## EXERCISE AIM
For the string "customizable", report how many lines in the records below contain it, and nothing more.

***** DATA *****

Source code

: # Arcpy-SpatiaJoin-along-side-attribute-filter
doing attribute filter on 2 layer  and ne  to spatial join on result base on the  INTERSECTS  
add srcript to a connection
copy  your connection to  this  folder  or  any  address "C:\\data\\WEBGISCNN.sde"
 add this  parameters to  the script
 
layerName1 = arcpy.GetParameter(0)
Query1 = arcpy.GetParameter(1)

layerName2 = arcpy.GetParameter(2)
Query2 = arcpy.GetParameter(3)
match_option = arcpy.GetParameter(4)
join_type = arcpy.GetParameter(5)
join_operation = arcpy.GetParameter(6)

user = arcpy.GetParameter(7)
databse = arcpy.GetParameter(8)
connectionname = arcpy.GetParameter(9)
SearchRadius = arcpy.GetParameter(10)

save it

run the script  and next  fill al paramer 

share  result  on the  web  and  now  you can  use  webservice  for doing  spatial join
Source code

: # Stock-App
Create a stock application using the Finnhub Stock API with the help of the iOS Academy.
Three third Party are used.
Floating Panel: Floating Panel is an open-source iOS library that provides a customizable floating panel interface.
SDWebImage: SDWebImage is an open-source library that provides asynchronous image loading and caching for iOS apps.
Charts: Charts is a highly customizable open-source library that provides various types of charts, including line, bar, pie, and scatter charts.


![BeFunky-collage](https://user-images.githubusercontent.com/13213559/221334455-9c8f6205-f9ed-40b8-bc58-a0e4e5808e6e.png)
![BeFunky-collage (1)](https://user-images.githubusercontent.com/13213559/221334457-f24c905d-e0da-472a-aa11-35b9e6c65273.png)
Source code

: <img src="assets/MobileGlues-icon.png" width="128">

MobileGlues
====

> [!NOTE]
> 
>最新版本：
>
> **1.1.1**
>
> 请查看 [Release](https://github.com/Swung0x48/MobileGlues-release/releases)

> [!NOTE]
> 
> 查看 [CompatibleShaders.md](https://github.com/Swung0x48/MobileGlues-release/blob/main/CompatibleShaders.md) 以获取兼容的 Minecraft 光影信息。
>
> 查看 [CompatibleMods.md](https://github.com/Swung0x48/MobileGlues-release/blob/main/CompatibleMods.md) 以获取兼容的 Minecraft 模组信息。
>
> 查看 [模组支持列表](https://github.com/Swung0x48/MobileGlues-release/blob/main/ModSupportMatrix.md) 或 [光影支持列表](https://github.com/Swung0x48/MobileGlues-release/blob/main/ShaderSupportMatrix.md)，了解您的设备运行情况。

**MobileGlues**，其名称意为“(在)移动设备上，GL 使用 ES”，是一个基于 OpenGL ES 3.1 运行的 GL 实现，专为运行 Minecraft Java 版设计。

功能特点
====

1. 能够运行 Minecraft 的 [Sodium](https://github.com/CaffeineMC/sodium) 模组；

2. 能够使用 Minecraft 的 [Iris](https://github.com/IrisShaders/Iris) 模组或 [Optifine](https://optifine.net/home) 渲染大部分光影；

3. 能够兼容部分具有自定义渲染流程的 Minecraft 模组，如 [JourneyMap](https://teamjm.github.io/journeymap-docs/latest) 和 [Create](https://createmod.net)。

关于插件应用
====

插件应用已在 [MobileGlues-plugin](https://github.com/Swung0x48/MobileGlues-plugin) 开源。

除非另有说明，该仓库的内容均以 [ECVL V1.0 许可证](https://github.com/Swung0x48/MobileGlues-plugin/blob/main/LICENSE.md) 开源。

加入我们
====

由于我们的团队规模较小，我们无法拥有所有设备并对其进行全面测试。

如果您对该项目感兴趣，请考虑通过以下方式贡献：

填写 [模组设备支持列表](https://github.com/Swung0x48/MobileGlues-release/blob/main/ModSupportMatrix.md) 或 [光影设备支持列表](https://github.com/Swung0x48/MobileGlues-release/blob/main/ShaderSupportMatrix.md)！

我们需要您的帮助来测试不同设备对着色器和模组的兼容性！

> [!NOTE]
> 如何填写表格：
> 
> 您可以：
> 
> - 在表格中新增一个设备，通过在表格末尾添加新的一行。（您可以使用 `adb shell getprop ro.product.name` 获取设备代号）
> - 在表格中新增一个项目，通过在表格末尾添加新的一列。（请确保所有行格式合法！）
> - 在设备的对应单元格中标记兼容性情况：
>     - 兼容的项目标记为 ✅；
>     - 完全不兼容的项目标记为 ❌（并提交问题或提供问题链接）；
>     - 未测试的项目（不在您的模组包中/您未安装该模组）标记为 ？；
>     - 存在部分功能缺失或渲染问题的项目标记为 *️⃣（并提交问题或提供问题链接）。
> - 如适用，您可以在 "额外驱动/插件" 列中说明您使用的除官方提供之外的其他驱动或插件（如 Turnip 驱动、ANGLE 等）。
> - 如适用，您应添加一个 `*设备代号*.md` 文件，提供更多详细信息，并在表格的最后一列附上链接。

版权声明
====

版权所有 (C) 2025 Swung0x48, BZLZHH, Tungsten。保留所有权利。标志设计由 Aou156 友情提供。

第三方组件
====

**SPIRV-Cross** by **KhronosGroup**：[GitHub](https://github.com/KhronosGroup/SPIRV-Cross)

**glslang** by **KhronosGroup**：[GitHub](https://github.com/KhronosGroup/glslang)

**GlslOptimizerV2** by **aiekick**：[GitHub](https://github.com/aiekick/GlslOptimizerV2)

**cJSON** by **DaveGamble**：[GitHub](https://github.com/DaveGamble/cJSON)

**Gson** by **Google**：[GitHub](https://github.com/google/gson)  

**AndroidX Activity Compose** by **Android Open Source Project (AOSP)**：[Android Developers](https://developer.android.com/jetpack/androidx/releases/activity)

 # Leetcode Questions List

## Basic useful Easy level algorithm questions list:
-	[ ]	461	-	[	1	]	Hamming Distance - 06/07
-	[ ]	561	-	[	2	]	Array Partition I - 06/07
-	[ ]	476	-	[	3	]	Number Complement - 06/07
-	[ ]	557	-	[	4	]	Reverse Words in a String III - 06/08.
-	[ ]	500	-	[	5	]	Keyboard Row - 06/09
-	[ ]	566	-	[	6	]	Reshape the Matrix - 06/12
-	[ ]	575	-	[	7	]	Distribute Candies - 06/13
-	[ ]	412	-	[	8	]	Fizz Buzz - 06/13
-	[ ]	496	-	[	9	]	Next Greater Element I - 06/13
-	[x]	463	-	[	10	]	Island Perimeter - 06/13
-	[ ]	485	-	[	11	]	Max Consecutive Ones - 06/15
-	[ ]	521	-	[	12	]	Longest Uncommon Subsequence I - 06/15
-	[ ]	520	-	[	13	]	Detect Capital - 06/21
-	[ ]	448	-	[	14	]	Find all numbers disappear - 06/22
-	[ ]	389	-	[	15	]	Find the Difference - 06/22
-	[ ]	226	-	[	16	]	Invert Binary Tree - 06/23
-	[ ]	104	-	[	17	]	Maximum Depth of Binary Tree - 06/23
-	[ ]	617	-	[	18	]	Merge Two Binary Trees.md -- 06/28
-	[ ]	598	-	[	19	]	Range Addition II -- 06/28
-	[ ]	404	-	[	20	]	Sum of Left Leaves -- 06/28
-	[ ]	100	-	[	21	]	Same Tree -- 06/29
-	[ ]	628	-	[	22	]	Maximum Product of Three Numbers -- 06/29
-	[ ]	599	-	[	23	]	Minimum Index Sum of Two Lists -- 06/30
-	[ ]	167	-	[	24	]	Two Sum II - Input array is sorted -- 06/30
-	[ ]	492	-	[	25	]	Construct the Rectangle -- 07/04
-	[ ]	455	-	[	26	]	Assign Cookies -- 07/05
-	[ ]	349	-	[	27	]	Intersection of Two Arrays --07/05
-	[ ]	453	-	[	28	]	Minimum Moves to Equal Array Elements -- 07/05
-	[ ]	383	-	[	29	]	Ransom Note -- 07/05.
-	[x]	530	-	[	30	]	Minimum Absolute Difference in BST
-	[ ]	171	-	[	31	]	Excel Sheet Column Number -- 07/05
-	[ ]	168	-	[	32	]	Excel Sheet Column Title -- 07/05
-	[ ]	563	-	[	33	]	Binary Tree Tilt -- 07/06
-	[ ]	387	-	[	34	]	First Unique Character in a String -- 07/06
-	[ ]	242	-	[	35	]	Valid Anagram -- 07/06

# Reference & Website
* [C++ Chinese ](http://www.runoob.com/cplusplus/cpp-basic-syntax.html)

*****

## EXERCISE OUTPUT
2